# EXERCISE OBJECTIVE
Print nothing but the lines below starting at the line that holds "他缓缓抬起右手，五指张开，又" and ending at the line that holds "西望长安，那一片无边的黑暗深", including both, each exactly as written.

# EXERCISE INPUT
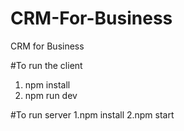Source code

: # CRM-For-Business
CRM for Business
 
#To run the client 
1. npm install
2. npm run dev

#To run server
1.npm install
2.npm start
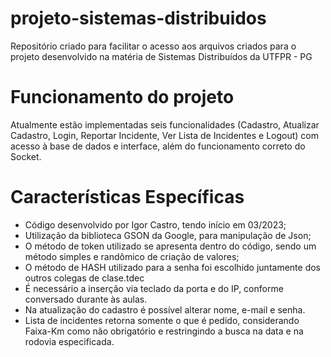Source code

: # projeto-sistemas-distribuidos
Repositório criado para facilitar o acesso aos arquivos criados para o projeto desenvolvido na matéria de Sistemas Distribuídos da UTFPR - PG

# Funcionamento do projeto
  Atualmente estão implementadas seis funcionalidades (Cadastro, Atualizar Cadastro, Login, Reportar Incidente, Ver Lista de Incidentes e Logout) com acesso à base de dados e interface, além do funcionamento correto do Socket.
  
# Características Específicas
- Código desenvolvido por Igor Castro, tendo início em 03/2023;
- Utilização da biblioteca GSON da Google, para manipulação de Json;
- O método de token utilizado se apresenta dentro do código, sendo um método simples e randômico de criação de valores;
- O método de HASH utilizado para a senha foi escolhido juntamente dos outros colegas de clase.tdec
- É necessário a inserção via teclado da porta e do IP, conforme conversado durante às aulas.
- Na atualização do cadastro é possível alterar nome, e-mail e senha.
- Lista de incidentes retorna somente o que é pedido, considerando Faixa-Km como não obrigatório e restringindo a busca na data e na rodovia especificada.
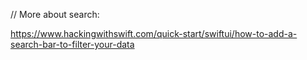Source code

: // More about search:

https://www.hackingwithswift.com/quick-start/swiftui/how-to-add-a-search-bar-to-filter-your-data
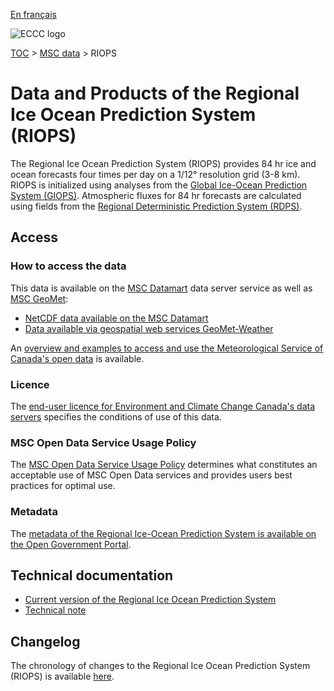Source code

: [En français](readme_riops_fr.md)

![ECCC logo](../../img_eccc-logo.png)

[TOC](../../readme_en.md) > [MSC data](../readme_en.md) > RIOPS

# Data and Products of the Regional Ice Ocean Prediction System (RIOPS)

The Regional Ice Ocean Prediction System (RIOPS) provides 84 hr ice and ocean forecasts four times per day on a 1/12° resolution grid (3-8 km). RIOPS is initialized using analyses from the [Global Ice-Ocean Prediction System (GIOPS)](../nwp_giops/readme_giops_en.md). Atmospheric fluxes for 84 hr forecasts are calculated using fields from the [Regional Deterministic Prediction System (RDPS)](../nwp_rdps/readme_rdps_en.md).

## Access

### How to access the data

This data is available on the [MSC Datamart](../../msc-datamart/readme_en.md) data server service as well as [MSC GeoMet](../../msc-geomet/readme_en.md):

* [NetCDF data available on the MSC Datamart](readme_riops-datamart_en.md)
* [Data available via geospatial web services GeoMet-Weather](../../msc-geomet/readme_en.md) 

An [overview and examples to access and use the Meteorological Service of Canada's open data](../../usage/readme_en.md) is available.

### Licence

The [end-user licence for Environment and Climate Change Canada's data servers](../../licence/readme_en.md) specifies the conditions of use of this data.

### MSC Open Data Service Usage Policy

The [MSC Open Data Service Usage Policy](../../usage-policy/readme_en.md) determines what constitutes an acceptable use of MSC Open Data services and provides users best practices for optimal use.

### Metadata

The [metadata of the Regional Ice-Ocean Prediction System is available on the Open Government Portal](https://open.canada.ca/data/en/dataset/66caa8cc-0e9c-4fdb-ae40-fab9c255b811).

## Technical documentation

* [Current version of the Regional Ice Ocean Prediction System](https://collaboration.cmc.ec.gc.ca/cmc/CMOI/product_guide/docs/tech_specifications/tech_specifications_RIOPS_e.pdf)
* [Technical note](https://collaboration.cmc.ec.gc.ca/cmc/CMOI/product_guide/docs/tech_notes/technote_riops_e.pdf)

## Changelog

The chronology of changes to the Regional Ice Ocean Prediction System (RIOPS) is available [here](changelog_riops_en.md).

* * *

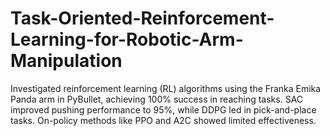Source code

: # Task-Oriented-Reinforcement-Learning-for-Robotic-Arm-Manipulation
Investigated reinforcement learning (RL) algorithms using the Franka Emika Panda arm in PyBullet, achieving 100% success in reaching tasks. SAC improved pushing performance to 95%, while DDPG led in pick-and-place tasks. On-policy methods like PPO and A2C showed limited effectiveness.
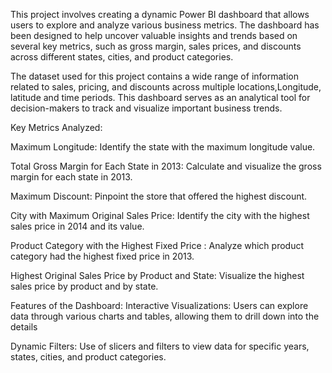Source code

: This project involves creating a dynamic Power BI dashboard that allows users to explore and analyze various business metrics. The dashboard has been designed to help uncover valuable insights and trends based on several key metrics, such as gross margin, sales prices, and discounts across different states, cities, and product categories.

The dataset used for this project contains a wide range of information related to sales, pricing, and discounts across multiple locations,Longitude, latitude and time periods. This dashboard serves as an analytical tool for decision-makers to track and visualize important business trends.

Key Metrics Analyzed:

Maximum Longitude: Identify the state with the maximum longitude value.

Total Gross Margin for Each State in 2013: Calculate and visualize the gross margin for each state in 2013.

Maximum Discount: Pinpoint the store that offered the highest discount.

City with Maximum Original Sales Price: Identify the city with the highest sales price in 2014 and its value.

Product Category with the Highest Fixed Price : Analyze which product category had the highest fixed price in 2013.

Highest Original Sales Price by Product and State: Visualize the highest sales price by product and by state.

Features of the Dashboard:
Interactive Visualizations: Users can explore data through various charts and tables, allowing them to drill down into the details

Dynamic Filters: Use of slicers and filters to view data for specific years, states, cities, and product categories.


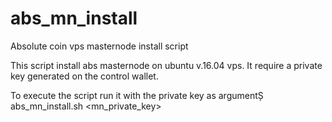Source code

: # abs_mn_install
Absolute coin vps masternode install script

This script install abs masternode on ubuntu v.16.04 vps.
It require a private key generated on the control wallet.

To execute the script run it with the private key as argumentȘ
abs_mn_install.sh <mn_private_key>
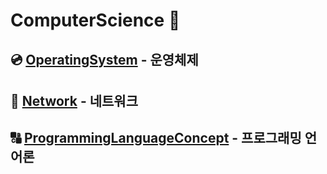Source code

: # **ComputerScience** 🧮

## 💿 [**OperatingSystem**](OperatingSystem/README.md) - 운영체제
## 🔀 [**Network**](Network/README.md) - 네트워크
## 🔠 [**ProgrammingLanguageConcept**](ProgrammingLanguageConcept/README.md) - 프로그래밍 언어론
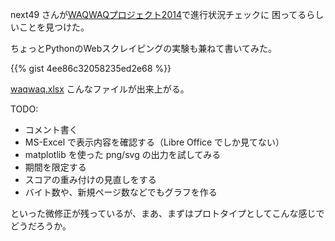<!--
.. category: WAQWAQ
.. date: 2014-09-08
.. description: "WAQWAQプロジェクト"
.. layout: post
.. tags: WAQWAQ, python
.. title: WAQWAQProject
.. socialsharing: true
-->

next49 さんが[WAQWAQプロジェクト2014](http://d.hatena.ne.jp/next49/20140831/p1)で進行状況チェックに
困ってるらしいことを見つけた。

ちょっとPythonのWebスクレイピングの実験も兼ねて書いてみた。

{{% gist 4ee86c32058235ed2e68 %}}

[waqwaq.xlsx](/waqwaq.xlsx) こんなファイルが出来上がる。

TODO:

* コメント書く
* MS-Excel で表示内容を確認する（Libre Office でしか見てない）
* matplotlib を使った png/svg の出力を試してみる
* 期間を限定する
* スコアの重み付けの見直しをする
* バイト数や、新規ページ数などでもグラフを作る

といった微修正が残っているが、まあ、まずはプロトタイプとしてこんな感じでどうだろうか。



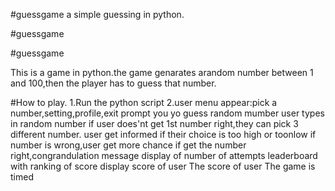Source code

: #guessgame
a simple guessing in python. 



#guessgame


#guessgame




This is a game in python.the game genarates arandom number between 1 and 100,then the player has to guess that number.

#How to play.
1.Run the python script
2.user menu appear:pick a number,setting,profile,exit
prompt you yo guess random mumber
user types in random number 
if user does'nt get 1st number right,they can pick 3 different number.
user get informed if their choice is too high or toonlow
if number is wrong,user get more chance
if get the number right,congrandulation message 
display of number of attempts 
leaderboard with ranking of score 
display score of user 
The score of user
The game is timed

==

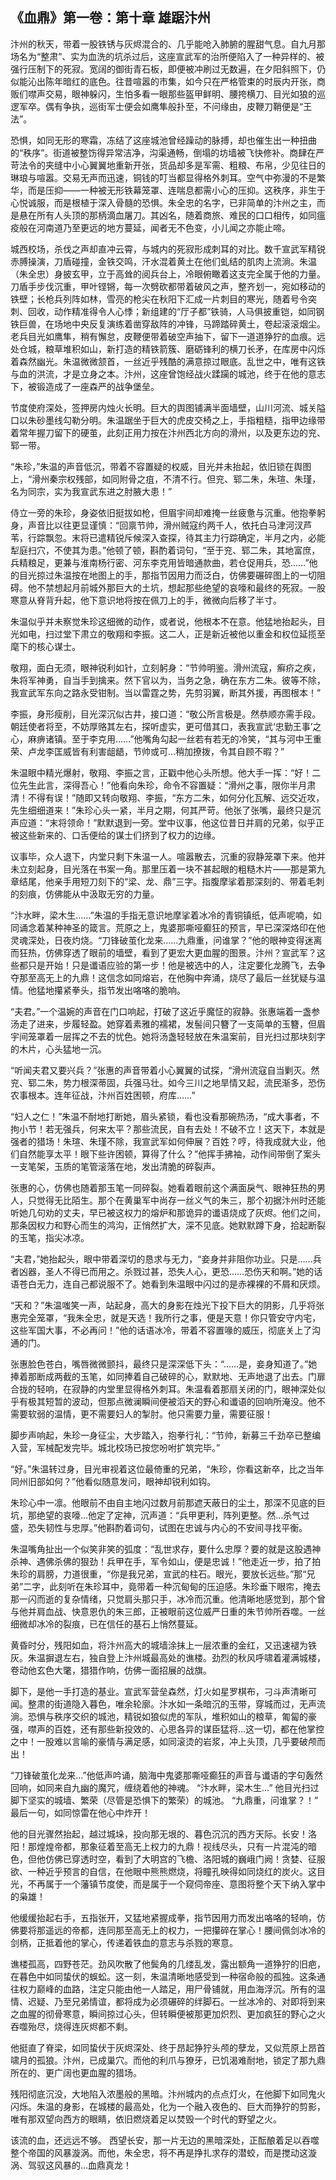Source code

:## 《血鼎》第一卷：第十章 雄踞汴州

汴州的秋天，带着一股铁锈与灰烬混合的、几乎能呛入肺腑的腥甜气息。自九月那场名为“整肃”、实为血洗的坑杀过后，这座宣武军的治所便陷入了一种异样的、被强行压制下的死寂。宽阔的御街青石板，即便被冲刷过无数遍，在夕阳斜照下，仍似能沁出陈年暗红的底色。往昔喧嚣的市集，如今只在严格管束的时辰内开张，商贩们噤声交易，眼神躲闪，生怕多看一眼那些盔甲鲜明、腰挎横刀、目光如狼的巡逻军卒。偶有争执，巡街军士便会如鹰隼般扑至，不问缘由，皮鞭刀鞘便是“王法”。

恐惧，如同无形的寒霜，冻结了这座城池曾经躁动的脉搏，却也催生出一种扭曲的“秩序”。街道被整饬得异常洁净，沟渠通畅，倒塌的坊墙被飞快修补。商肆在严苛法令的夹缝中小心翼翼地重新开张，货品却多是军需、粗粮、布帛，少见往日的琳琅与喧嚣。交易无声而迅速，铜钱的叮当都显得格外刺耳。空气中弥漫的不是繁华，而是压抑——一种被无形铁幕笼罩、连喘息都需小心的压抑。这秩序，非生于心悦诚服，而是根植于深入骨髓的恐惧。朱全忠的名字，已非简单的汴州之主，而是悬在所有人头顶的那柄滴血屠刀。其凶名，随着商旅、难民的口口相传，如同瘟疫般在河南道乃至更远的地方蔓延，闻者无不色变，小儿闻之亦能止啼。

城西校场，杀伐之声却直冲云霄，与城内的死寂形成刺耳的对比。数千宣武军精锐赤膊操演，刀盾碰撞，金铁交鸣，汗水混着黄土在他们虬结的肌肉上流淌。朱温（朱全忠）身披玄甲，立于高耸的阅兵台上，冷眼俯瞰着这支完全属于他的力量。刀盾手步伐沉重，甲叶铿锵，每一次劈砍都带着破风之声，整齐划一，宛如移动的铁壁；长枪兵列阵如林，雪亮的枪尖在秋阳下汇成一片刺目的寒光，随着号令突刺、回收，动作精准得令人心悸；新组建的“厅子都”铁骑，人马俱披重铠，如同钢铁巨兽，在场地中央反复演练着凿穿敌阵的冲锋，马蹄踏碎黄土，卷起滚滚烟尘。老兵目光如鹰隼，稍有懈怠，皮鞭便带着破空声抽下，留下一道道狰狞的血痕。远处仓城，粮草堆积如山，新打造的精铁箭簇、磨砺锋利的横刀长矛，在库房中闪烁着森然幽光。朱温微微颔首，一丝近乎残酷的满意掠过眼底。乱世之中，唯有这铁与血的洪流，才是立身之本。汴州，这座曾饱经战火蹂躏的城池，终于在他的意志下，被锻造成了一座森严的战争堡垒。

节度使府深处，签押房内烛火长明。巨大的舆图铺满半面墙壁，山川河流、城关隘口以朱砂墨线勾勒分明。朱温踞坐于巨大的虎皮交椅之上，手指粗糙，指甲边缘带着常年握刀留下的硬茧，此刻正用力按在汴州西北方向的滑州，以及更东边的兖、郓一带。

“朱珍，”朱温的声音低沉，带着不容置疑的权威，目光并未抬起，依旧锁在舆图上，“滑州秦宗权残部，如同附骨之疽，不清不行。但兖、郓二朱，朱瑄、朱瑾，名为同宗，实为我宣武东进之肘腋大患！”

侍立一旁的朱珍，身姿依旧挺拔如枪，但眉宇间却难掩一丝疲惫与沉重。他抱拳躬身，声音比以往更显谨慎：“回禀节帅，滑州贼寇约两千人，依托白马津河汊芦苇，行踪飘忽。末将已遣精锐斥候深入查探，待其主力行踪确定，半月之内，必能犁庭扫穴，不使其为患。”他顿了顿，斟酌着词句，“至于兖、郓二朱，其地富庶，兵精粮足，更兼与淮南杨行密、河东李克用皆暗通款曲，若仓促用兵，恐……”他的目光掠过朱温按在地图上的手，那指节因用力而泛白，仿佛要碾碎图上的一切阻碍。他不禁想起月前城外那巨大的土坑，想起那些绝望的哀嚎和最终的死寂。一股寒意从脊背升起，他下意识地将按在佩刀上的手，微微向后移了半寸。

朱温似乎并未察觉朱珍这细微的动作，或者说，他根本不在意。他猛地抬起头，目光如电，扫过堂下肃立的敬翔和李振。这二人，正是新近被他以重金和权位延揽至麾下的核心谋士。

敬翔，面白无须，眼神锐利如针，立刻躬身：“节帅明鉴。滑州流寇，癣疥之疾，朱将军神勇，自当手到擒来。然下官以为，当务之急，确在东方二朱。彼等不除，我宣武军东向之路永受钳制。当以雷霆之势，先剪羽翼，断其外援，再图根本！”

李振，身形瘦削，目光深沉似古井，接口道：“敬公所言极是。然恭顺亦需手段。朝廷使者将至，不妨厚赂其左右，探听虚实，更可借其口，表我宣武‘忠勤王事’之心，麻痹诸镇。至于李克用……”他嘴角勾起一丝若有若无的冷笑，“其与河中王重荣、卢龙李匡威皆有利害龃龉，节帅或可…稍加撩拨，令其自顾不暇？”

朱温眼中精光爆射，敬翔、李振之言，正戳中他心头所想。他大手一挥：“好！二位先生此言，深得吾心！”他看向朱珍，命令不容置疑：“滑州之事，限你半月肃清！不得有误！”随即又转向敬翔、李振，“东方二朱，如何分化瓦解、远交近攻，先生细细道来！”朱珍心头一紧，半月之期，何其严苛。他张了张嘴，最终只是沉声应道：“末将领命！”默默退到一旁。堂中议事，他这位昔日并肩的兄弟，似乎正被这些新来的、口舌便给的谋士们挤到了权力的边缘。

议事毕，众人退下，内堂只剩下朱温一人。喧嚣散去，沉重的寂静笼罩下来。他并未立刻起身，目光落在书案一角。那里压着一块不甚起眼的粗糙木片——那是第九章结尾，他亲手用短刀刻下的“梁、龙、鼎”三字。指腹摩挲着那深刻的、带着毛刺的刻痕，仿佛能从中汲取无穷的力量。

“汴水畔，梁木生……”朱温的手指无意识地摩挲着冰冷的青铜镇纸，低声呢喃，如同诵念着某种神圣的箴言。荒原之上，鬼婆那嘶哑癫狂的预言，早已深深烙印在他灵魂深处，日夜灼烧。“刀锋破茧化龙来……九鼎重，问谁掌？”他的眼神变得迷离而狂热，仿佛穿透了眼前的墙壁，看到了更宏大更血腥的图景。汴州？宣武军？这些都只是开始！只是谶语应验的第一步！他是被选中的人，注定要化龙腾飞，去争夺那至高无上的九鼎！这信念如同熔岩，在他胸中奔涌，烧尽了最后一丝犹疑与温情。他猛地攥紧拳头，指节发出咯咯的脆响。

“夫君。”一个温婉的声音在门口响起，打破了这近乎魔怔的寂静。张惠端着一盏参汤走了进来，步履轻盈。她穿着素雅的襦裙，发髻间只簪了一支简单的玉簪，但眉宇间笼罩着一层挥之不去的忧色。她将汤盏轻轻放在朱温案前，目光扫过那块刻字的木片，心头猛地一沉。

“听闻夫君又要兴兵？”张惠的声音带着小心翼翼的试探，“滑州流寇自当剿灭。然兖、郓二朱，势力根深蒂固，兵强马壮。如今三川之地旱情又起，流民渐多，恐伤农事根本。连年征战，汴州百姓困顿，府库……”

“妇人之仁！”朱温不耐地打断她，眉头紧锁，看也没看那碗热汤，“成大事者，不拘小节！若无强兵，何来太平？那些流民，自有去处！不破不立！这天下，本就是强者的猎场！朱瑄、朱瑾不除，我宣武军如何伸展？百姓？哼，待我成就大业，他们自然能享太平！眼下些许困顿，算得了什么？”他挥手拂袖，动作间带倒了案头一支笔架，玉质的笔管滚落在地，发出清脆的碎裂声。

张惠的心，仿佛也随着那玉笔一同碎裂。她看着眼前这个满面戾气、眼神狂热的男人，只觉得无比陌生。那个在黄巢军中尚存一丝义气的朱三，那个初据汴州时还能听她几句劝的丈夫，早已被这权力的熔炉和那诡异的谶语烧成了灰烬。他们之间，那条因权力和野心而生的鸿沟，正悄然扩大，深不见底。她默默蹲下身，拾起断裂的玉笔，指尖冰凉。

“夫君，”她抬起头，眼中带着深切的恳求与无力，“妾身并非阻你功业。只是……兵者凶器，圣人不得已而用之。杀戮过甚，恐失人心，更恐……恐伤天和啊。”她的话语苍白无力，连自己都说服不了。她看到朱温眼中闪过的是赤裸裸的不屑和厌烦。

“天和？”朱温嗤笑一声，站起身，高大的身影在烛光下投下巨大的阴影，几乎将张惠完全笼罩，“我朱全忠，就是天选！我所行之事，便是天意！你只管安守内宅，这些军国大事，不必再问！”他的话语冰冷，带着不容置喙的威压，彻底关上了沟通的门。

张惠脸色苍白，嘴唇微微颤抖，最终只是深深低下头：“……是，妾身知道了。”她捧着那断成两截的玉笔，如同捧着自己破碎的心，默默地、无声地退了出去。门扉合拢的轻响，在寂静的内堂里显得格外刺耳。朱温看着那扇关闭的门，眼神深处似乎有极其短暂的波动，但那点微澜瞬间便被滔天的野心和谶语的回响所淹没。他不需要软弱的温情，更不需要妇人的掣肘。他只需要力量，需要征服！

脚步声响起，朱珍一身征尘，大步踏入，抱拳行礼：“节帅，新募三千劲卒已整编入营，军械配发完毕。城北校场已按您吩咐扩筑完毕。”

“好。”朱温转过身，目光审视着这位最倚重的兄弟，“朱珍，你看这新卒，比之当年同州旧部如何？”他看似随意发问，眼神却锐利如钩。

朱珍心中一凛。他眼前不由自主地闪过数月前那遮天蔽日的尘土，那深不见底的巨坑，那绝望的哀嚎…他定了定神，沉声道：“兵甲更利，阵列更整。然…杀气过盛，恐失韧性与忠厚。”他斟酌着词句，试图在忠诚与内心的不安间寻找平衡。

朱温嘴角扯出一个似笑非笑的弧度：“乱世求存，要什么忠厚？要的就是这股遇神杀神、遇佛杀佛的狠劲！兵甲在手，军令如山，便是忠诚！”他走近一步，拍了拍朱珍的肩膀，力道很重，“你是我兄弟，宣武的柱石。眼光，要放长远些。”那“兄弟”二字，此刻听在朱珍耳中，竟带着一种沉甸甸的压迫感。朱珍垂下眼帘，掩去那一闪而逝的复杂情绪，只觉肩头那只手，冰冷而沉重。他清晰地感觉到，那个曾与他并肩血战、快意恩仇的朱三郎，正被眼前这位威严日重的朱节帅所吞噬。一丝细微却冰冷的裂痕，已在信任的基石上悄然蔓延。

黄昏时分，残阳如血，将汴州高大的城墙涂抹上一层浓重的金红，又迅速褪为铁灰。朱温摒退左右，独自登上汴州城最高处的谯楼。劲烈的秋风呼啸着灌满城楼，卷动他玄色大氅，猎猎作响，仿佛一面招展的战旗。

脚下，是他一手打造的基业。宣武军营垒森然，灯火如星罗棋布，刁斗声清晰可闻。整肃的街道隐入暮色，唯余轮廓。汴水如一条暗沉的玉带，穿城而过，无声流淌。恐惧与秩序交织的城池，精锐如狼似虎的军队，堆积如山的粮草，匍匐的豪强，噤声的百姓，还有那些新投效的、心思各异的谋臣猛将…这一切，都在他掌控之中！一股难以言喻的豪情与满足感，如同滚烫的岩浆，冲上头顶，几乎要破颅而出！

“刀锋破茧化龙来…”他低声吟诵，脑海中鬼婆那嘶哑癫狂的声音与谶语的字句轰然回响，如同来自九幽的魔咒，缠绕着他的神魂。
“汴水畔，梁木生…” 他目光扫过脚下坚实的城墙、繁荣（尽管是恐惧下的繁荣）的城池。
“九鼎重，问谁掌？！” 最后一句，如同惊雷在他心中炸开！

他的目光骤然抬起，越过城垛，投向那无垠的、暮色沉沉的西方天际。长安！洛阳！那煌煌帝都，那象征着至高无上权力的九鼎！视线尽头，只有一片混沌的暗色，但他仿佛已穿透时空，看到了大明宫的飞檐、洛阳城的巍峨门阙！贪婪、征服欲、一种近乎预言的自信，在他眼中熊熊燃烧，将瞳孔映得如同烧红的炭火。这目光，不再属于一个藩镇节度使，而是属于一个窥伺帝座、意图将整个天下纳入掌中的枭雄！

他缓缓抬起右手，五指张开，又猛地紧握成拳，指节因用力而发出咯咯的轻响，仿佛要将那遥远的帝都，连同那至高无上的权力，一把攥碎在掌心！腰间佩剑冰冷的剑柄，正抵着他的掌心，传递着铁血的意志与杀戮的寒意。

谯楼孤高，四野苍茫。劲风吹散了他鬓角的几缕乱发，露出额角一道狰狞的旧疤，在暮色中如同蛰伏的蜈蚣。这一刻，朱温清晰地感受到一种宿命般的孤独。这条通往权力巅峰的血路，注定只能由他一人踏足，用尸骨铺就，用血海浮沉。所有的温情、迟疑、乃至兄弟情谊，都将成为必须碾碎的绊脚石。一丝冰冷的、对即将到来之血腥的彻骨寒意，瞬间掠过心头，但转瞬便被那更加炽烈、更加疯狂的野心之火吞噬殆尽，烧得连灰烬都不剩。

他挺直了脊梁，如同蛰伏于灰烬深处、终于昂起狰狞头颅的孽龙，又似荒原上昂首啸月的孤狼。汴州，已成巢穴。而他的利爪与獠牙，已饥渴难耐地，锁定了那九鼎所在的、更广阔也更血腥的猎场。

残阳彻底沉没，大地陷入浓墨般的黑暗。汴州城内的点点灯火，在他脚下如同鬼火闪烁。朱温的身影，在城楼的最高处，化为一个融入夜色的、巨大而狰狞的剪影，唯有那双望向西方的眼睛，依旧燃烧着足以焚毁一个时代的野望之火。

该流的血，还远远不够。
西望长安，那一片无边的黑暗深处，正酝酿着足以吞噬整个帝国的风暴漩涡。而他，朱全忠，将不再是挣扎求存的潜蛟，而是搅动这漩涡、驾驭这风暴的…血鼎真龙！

# EXERCISE ANSWER
他缓缓抬起右手，五指张开，又猛地紧握成拳，指节因用力而发出咯咯的轻响，仿佛要将那遥远的帝都，连同那至高无上的权力，一把攥碎在掌心！腰间佩剑冰冷的剑柄，正抵着他的掌心，传递着铁血的意志与杀戮的寒意。

谯楼孤高，四野苍茫。劲风吹散了他鬓角的几缕乱发，露出额角一道狰狞的旧疤，在暮色中如同蛰伏的蜈蚣。这一刻，朱温清晰地感受到一种宿命般的孤独。这条通往权力巅峰的血路，注定只能由他一人踏足，用尸骨铺就，用血海浮沉。所有的温情、迟疑、乃至兄弟情谊，都将成为必须碾碎的绊脚石。一丝冰冷的、对即将到来之血腥的彻骨寒意，瞬间掠过心头，但转瞬便被那更加炽烈、更加疯狂的野心之火吞噬殆尽，烧得连灰烬都不剩。

他挺直了脊梁，如同蛰伏于灰烬深处、终于昂起狰狞头颅的孽龙，又似荒原上昂首啸月的孤狼。汴州，已成巢穴。而他的利爪与獠牙，已饥渴难耐地，锁定了那九鼎所在的、更广阔也更血腥的猎场。

残阳彻底沉没，大地陷入浓墨般的黑暗。汴州城内的点点灯火，在他脚下如同鬼火闪烁。朱温的身影，在城楼的最高处，化为一个融入夜色的、巨大而狰狞的剪影，唯有那双望向西方的眼睛，依旧燃烧着足以焚毁一个时代的野望之火。

该流的血，还远远不够。
西望长安，那一片无边的黑暗深处，正酝酿着足以吞噬整个帝国的风暴漩涡。而他，朱全忠，将不再是挣扎求存的潜蛟，而是搅动这漩涡、驾驭这风暴的…血鼎真龙！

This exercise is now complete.